──────── Material to process

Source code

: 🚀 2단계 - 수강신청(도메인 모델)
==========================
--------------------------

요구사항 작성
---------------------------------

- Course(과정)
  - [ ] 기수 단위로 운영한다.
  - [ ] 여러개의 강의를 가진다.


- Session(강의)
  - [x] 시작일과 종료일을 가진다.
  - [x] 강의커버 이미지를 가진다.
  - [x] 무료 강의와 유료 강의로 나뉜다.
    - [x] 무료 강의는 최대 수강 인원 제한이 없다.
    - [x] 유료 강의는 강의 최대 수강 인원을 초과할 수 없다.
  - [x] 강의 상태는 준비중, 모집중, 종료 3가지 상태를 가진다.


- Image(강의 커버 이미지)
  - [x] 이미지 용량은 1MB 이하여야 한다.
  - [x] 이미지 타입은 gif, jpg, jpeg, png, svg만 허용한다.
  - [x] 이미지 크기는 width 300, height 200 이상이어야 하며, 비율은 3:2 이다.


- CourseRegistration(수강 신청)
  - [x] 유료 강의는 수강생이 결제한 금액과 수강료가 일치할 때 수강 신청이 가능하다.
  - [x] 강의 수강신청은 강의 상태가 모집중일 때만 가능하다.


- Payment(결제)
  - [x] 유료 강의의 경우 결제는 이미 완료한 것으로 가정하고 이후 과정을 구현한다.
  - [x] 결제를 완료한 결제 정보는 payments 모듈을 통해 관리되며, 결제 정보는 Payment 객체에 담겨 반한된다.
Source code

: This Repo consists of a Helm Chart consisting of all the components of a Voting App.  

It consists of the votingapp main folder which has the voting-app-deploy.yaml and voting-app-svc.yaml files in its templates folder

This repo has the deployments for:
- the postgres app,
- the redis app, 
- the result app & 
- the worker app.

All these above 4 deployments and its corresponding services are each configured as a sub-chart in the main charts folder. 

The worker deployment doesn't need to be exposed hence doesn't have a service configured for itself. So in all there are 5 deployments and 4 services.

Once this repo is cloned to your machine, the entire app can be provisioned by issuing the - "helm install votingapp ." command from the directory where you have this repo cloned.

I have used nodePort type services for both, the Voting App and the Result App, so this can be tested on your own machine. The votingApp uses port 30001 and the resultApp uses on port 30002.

────────────────

:: What you have to do ::
Which lines of the data hold the string "folder"? Return each of them.

:: Exercise output ::
It consists of the votingapp main folder which has the voting-app-deploy.yaml and voting-app-svc.yaml files in its templates folder
All these above 4 deployments and its corresponding services are each configured as a sub-chart in the main charts folder. 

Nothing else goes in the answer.